Pengetahuan mengenai planet juga sudah
disadari ribuan tahun yang lalu. Seperti planet Mars yang dikenal sebagai
Doshiri (Mesir) jauh sebelum abad 6 SM, bahkan tentang gerak mundur atau
retrograde-nya. Pengetahuan bahwa Matahari-Bumi-Bulan dan planet-planet merupakan
suatu keluarga telah di kemukakan sejak abad 3 SM, termasuk pendapat
heliosentris oleh Aristarchus.
Kendatipun demikian, penelitian Tata Surya
secara sistematis oleh Nicolaus Copernicus pada tahun 1510 M dapat dikatakan
sebagai tonggak sejarahnya. Kemajuan penelitian Tata Surya selanjutnya
dipelopori oleh misalnya Tycho Brahe, Johan Kepler (dikenal dengan hukum
peredarannya), Galileo Galilei (teleskop), Christian Huygens, Gian Domenico
Cassini (perumus gaya tarik menarik antar benda langit atau gravitasi, serta
penemu cincin Saturnus).
Lalu ada William Gilbert (ada gaya yang
mengatur pergerakan benda langit), Edmund Halley (pendataan Komet dan
pengenalan sifatnya), Sir Isaac Newton (gravitasi Universal), Herschel
(Uranus), Leverrier-Adams (Neptunus), Percival- Tombaugh (Pluto), Piazzi (Asteroid),
dan banyak lagi.
Pendayagunaan gerak rutin Matahari dan Bulan
dilangit untuk membuat sistem pencatat waktu, dalam skala waktu panjang berlaku
di negeri Mesir kuno, dari Aleksandria ke Babilonia, Aremenia, Yunani, Romawi,
Arab, Bagdad dan Eropa.
Planet dalam Tata Surya dalam pengembaraannya
mempunyai kondisi sendiri sendiri. Planet Bumi berotasi sehingga menimbulkan
fenomena siang malam, ada fajar, ada senja bagi manusia penghuni bumi. Malam
untuk beristirahat dan siang untuk bekerja. Siang malam membentuk pola kerja
manusia dan makhluk lainnya di planet bumi.

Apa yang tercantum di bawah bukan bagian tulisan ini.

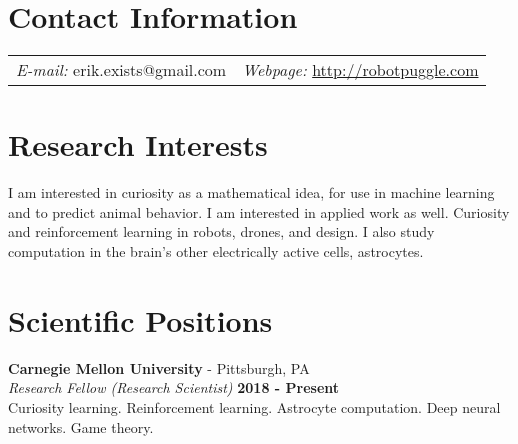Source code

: \documentclass[margin,line]{res}
\begin{document}
\newcommand{\link}[1]{\texttt{#1}}
\providecommand{\tightlist}{%
      \setlength{\itemsep}{0pt}\setlength{\parskip}{0pt}}



\begin{resume}
\section{\sc Contact Information}
\vspace{.05in}
\begin{tabular}{@{}p{2in}p{4in}}
{\it E-mail:}  erik.exists@gmail.com   & {\it Webpage:} \href{http://robotpuggle.com}{http://robotpuggle.com} \\
\end{tabular}


\section{\sc Research Interests}

I am interested in curiosity as a mathematical idea, for use in machine learning and to predict animal behavior. I am interested in applied work as well. Curiosity and reinforcement learning in robots, drones, and design. I also study computation in the brain’s other electrically active cells, astrocytes.






\section{\sc Scientific Positions}

{\bf Carnegie Mellon University} - Pittsburgh, PA \\
{\em Research Fellow (Research Scientist)} \hfill {\bf 2018 - Present}\\
Curiosity learning. Reinforcement learning. Astrocyte computation. Deep neural networks. Game theory.


\end{resume}
\end{document}
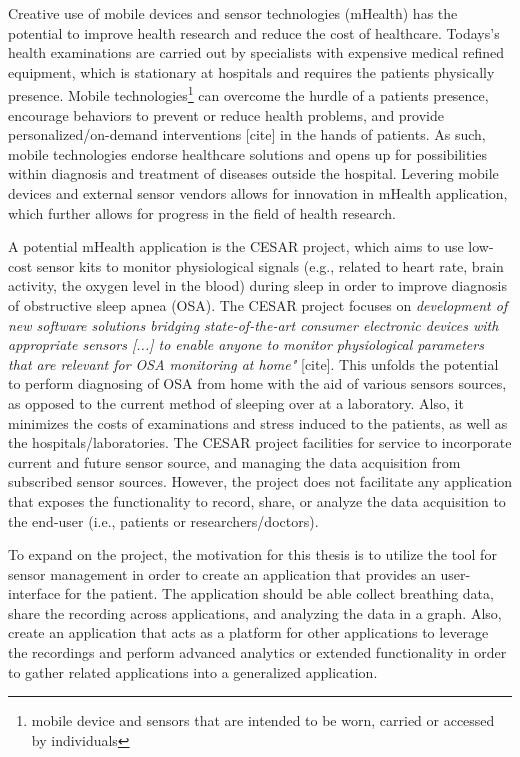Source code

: Creative use of mobile devices and sensor technologies (mHealth) has the potential to improve health research and reduce the cost of healthcare. Todays's health examinations are carried out by specialists with expensive medical refined equipment, which is stationary at hospitals and requires the patients physically presence.  Mobile technologies\footnote{mobile device and sensors that are intended to be worn, carried or accessed by individuals} can overcome the hurdle of a patients presence, encourage behaviors to prevent or reduce health problems, and provide personalized/on-demand interventions [cite] in the hands of patients. As such, mobile technologies endorse healthcare solutions and opens up for possibilities within diagnosis and treatment of diseases outside the hospital. Levering mobile devices and external sensor vendors allows for innovation in mHealth application, which further allows for progress in the field of health research.   

A potential mHealth application is the CESAR project, which aims to use low-cost sensor kits to monitor physiological signals (e.g., related to heart rate, brain activity, the oxygen level in the blood) during sleep in order to improve diagnosis of obstructive sleep apnea (OSA). The CESAR project focuses on \textit{development of new software solutions bridging state-of-the-art consumer electronic devices with appropriate sensors [...] to enable anyone to monitor physiological parameters that are relevant for OSA monitoring at home"} [cite]. This unfolds the potential to perform diagnosing of OSA from home with the aid of various sensors sources, as opposed to the current method of sleeping over at a laboratory. Also, it minimizes the costs of examinations and stress induced to the patients, as well as the hospitals/laboratories. The CESAR project facilities for service to incorporate current and future sensor source, and managing the data acquisition from subscribed sensor sources. However, the project does not facilitate any application that exposes the functionality to record, share, or analyze the data acquisition to the end-user (i.e., patients or researchers/doctors). 

To expand on the project, the motivation for this thesis is to utilize the tool for sensor management in order to create an application that provides an user-interface for the patient. The application should be able collect breathing data, share the recording across applications, and analyzing the data in a graph. Also, create an application that acts as a platform for other applications to leverage the recordings and perform advanced analytics or extended functionality in order to gather related applications into a generalized application.

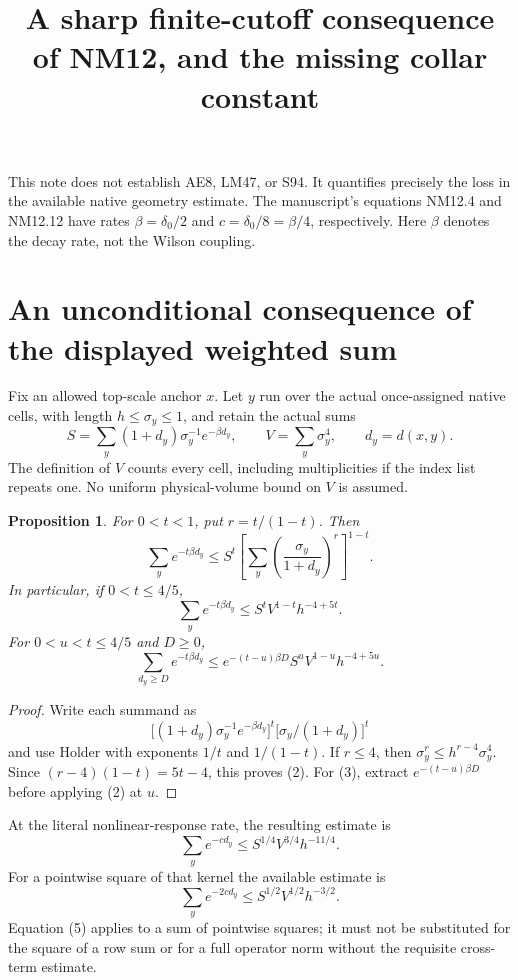 \documentclass{article}
\title{A sharp finite-cutoff consequence of NM12, and the missing collar constant}\author{}\date{}
\newtheorem{proposition}{Proposition}
\begin{document}
\maketitle
This note does not establish AE8, LM47, or S94. It quantifies precisely the loss in the available native geometry estimate. The manuscript's equations NM12.4 and NM12.12 have rates $\beta=\delta_0/2$ and $c=\delta_0/8=\beta/4$, respectively. Here $\beta$ denotes the decay rate, not the Wilson coupling.

\section{An unconditional consequence of the displayed weighted sum}
Fix an allowed top-scale anchor $x$. Let $y$ run over the actual once-assigned native cells, with length $h\leq\sigma_y\leq1$, and retain the actual sums
\[
 S=\sum_y(1+d_y)\sigma_y^{-1}e^{-\beta d_y},\qquad
 V=\sum_y\sigma_y^4,\qquad d_y=d(x,y).
\]
The definition of $V$ counts every cell, including multiplicities if the index list repeats one. No uniform physical-volume bound on $V$ is assumed.

\begin{proposition}
For $0<t<1$, put $r=t/(1-t)$. Then
\[
 \sum_y e^{-t\beta d_y}
 \leq S^t\left[\sum_y\left(\frac{\sigma_y}{1+d_y}\right)^r\right]^{1-t}.
 \tag{1}
\]
In particular, if $0<t\leq4/5$,
\[
 \sum_y e^{-t\beta d_y}\leq S^tV^{1-t}h^{-4+5t}.
 \tag{2}
\]
For $0<u<t\leq4/5$ and $D\geq0$,
\[
 \sum_{d_y\geq D}e^{-t\beta d_y}
 \leq e^{-(t-u)\beta D}S^uV^{1-u}h^{-4+5u}.
 \tag{3}
\]
\end{proposition}
\begin{proof}
Write each summand as
\[
 \big[(1+d_y)\sigma_y^{-1}e^{-\beta d_y}\big]^t
 \big[\sigma_y/(1+d_y)\big]^t
\]
and use Holder with exponents $1/t$ and $1/(1-t)$. If $r\leq4$, then $\sigma_y^r\leq h^{r-4}\sigma_y^4$. Since $(r-4)(1-t)=5t-4$, this proves (2). For (3), extract $e^{-(t-u)\beta D}$ before applying (2) at $u$.
\end{proof}

At the literal nonlinear-response rate, the resulting estimate is
\[
 \sum_y e^{-c d_y}\leq S^{1/4}V^{3/4}h^{-11/4}.
 \tag{4}
\]
For a pointwise square of that kernel the available estimate is
\[
 \sum_y e^{-2c d_y}\leq S^{1/2}V^{1/2}h^{-3/2}.
 \tag{5}
\]
Equation (5) applies to a sum of pointwise squares; it must not be substituted for the square of a row sum or for a full operator norm without the requisite cross-term estimate.
\end{document}
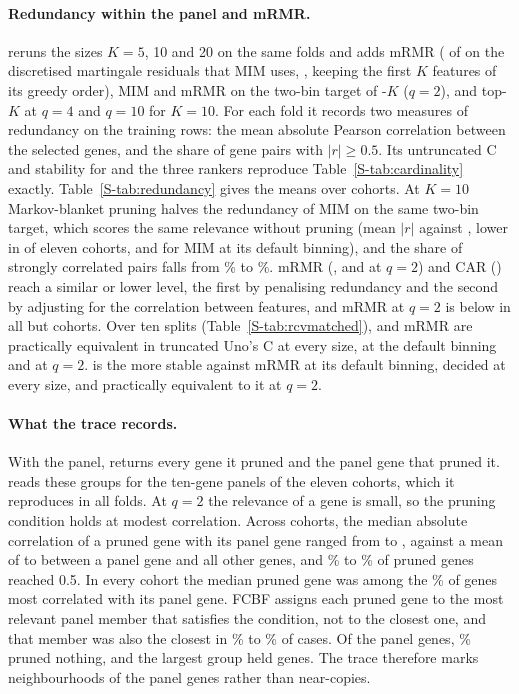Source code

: \paragraph{Redundancy within the panel and mRMR.}  reruns the
sizes $K = 5$, 10 and 20 on the same folds and adds mRMR ( of  on
the discretised martingale residuals that MIM uses, \citealp{kursa2021}, keeping the first
$K$ features of its greedy order), MIM and mRMR on the two-bin target of -$K$
($q = 2$), and top-$K$ at $q = 4$ and $q = 10$ for $K = 10$. For each fold it records two
measures of redundancy on the training rows: the mean absolute Pearson correlation
between the selected genes, and the share of gene pairs with $|r| \ge 0.5$. Its
untruncated C and stability for  and the three rankers reproduce
Table~\ref{S-tab:cardinality} exactly. Table~\ref{S-tab:redundancy} gives the means over
cohorts. At $K = 10$ Markov-blanket pruning halves the redundancy of MIM on the same
two-bin target, which scores the same relevance without pruning (mean $|r|$ \SuppRedTopk{}
against \SuppRedMimQtwo, lower in \SuppRedBelowMimQtwo{} of eleven cohorts, and
\SuppRedMim{} for MIM at its default binning), and the share of strongly correlated pairs
falls from \SuppShareMim\% to \SuppShareTopk\%. mRMR (\SuppRedMrmr, and \SuppRedMrmrQtwo{}
at $q = 2$) and CAR (\SuppRedCar) reach a similar or lower level, the first by penalising
redundancy and the second by adjusting for the correlation between features, and mRMR at
$q = 2$ is below  in all but \SuppRedBelowMrmrQtwo{} cohorts. Over ten splits
(Table~\ref{S-tab:rcvmatched}),  and mRMR are practically equivalent in
truncated Uno's C at every size, at the default binning and at $q = 2$.  is
the more stable against mRMR at its default binning, decided at every size, and
practically equivalent to it at $q = 2$.

\paragraph{What the trace records.} With the panel,  returns every gene it
pruned and the panel gene that pruned it.  reads these groups for the
ten-gene panels of the eleven cohorts, which it reproduces in all \SuppGrpFolds{} folds. At
$q = 2$ the relevance of a gene is small, so the pruning condition holds at modest
correlation. Across cohorts, the median absolute correlation of a pruned gene with its
panel gene ranged from \SuppGrpRMin{} to \SuppGrpRMax, against a mean of \SuppGrpBgMin{}
to \SuppGrpBgMax{} between a panel gene and all other genes, and \SuppGrpHalfMin\% to
\SuppGrpHalfMax\% of pruned genes reached 0.5. In every cohort the median pruned gene was
among the \SuppGrpTopPct\% of genes most correlated with its panel gene. FCBF assigns each
pruned gene to the most relevant panel member that satisfies the condition, not to the
closest one, and that member was also the closest in \SuppGrpClosestMin\% to
\SuppGrpClosestMax\% of cases. Of the panel genes, \SuppGrpEmpty\% pruned nothing, and the
largest group held \SuppGrpMaxGroup{} genes. The trace therefore marks neighbourhoods of
the panel genes rather than near-copies.

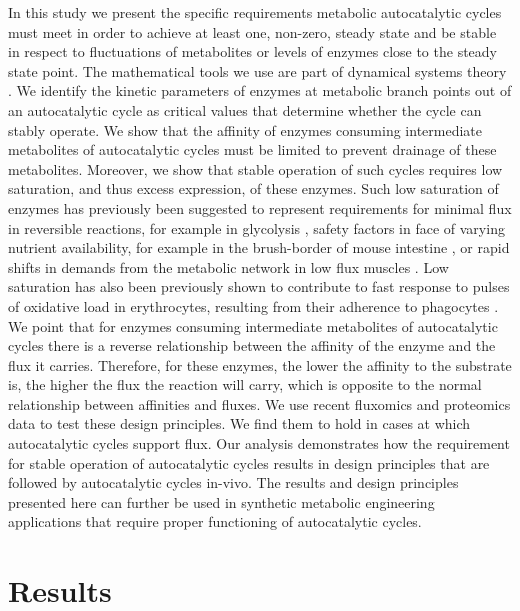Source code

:     In this study we present the specific requirements metabolic autocatalytic cycles must meet in order to achieve at least one, non-zero, steady state and be stable in respect to fluctuations of metabolites or levels of enzymes close to the steady state point.
    The mathematical tools we use are part of dynamical systems theory \cite{Strogatz2014-hp}.
    We identify the kinetic parameters of enzymes at metabolic branch points out of an autocatalytic cycle as critical values that determine whether the cycle can stably operate.
    We show that the affinity of enzymes consuming intermediate metabolites of autocatalytic cycles must be limited to prevent drainage of these metabolites.
    Moreover, we show that stable operation of such cycles requires low saturation, and thus excess expression, of these enzymes.
    Such low saturation of enzymes has previously been suggested to represent requirements for minimal flux in reversible reactions, for example in glycolysis \cite{Staples1997-fq,Eanes2006-gh,Flamholz2013-bb}, safety factors in face of varying nutrient availability, for example in the brush-border of mouse intestine \cite{Weiss1998-gp}, or rapid shifts in demands from the metabolic network in low flux muscles \cite{Suarez1997-jo}.
    Low saturation has also been previously shown to contribute to fast response to pulses of oxidative load in erythrocytes, resulting from their adherence to phagocytes \cite{Salvador2003-fc}.
    We point that for enzymes consuming intermediate metabolites of autocatalytic cycles there is a reverse relationship between the affinity of the enzyme and the flux it carries.
    Therefore, for these enzymes, the lower the affinity to the substrate is, the higher the flux the reaction will carry, which is opposite to the normal relationship between affinities and fluxes.
    We use recent fluxomics and proteomics data to test these design principles.
    We find them to hold in cases at which autocatalytic cycles support flux.
    Our analysis demonstrates how the requirement for stable operation of autocatalytic cycles results in design principles that are followed by autocatalytic cycles in-vivo.
    The results and design principles presented here can further be used in synthetic metabolic engineering applications that require proper functioning of autocatalytic cycles.

\section{Results}
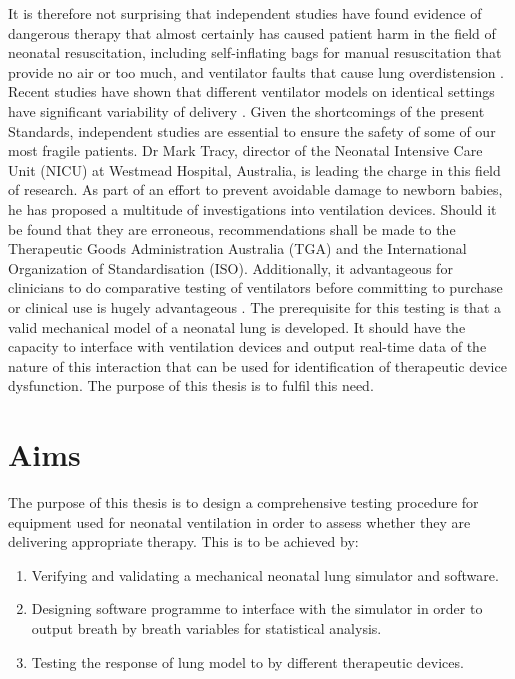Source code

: \documentclass[12pt, openany, oneside]{book}
\begin{document}
It is therefore not surprising that independent studies have found evidence of dangerous therapy that almost certainly has caused patient harm in the field of neonatal resuscitation, including self-inflating bags for manual resuscitation that provide no air or too much, and ventilator faults that cause lung overdistension \citep{hinder2016, tracy2019newborn}. Recent studies have shown that different ventilator models on identical settings have significant variability of delivery \citep{krieger2017volume, itagaki2017effects}. Given the shortcomings of the present Standards, independent studies are essential to ensure the safety of some of our most fragile patients. Dr Mark Tracy, director of the Neonatal Intensive Care Unit (NICU) at Westmead Hospital, Australia, is leading the charge in this field of research. As part of an effort to prevent avoidable damage to newborn babies, he has proposed a multitude of investigations into ventilation devices. Should it be found that they are erroneous, recommendations shall be made to the Therapeutic Goods Administration Australia (TGA) and the International Organization of Standardisation (ISO). Additionally, it advantageous for clinicians to do comparative testing of ventilators before committing to purchase or clinical use is hugely advantageous \citep{murray}. The prerequisite for this testing is that a valid mechanical model of a neonatal lung is developed. It should have the capacity to interface with ventilation devices and output real-time data of the nature of this interaction that can be used for identification of therapeutic device dysfunction. The purpose of this thesis is to fulfil this need.



\section{Aims}
The purpose of this thesis is to design a comprehensive testing procedure for equipment used for neonatal ventilation in order to assess whether they are delivering appropriate therapy. This is to be achieved by:
\begin{enumerate}
\item{Verifying and validating a mechanical neonatal lung simulator and software.}
\item{Designing software programme to interface with the simulator in order to output breath by breath variables for statistical analysis.}
\item{Testing the response of lung model to by different therapeutic devices.}
\end{enumerate}
\end{document}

Peredaran bumi mengelilingi Matahari dan
posisi sumbu rotasi Bumi yang miring 23.5 derajat terhadap sumbu ekliptika
membuat dinamika musim. Ada musim panas, musim gugur, musim dingin dan musim
semi; musim kemarau dan musim penghujan.
Dengan mengetahui saat-saat musim
berlangsung, para petani bisa bercocok tanam. Apabila planet Bumi mencapai
sebuah titik tertentu pada orbitnya saat ini dan misalkan suatu tempat di
belahan Bumi selatan sedang berada pada musim panas, maka 13 000 tahun
kemudian, saat planet Bumi mencapai titik itu, akan berada pada musim dingin.
Pernahkah kita membayangkan pada setiap
sekitar 13 000 tahun sekali, pola musim akan berubah? Selain siklus periodik
tahunan Matahari, kenyataan lainnya adalah Bumi tidak berbentuk bola sempurna.
Terdapat puntiran (torque) oleh gaya tarik Bulan dan Matahari serta planet
dalam Tata Surya.
Sebagai akibatnya Bumi dipuntir seperti
gasing (panggal) sehingga sumbu Bumi perlahan berpresesi mengelilingi kutub
ekliptika. Sumbu Bumi berpresesi beredar mengitari kutub ekliptika dengan pola
perioda 26 000 tahun sekali edar.
Adanya gerak presesi Bumi telah dikenal sejak
zaman Hipparchus ( 146-127 SM) dan Ptolemy sekitar 2M. Namun, beberapa penelitian
meragukan bahwa angka yang dipergunakan Hipparchus bukan hasil pengamatannya
sendiri melainkan meminjam dari hasil astronom Babilonia.
Teori presesi diawali oleh astronom dan
matematikawan dari Mesopotamia, Thabit ibn Qurra (826-901 M), seorang astronom
muslim kebangsaan Arab yang pernah tinggal di Kairo, Ibn Yunus (940-1009)
menemukan harga presesi 1 derajat per 70 tahun, mendekati harga yang diperoleh
dalam astronomi modern. (*)
*) Djamhur Effendi adalah Staf Biro Litbang
Lajnah Falakiyah Nahdlatul Ulama (LFNU) Pusat, Purnakarya LAPAN Bandung, Dosen
UNPAD dan UNISBA. Makalah disampaikan dalam Diklat Nasional Pelaksana Rukyat
Nahdatul Ulama, Masjid Agung Jawa Tengah, 19 Desember 2006.